# Task objective
Only the lines from the one containing "the final predictions" through the last line of the data are to be written out, exactly and in full.

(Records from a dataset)

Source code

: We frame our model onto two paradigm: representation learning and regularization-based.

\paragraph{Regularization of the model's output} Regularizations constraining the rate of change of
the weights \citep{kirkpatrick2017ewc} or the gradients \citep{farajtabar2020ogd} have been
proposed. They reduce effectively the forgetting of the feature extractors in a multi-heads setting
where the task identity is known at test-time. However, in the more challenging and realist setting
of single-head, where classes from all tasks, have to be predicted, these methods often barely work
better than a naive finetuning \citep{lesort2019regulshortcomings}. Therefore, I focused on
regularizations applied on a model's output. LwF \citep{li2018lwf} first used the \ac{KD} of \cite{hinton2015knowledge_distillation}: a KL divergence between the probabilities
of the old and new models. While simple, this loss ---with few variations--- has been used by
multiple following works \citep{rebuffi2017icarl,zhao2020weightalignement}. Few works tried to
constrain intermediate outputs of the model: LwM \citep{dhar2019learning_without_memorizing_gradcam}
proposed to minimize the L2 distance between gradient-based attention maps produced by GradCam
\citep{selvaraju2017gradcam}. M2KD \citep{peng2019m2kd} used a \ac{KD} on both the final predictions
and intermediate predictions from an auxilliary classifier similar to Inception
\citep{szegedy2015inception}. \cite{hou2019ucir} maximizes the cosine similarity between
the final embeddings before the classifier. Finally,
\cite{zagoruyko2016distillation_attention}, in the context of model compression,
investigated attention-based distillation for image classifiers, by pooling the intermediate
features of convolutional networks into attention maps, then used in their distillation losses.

# Output of the task
\citep{selvaraju2017gradcam}. M2KD \citep{peng2019m2kd} used a \ac{KD} on both the final predictions
and intermediate predictions from an auxilliary classifier similar to Inception
\citep{szegedy2015inception}. \cite{hou2019ucir} maximizes the cosine similarity between
the final embeddings before the classifier. Finally,
\cite{zagoruyko2016distillation_attention}, in the context of model compression,
investigated attention-based distillation for image classifiers, by pooling the intermediate
features of convolutional networks into attention maps, then used in their distillation losses.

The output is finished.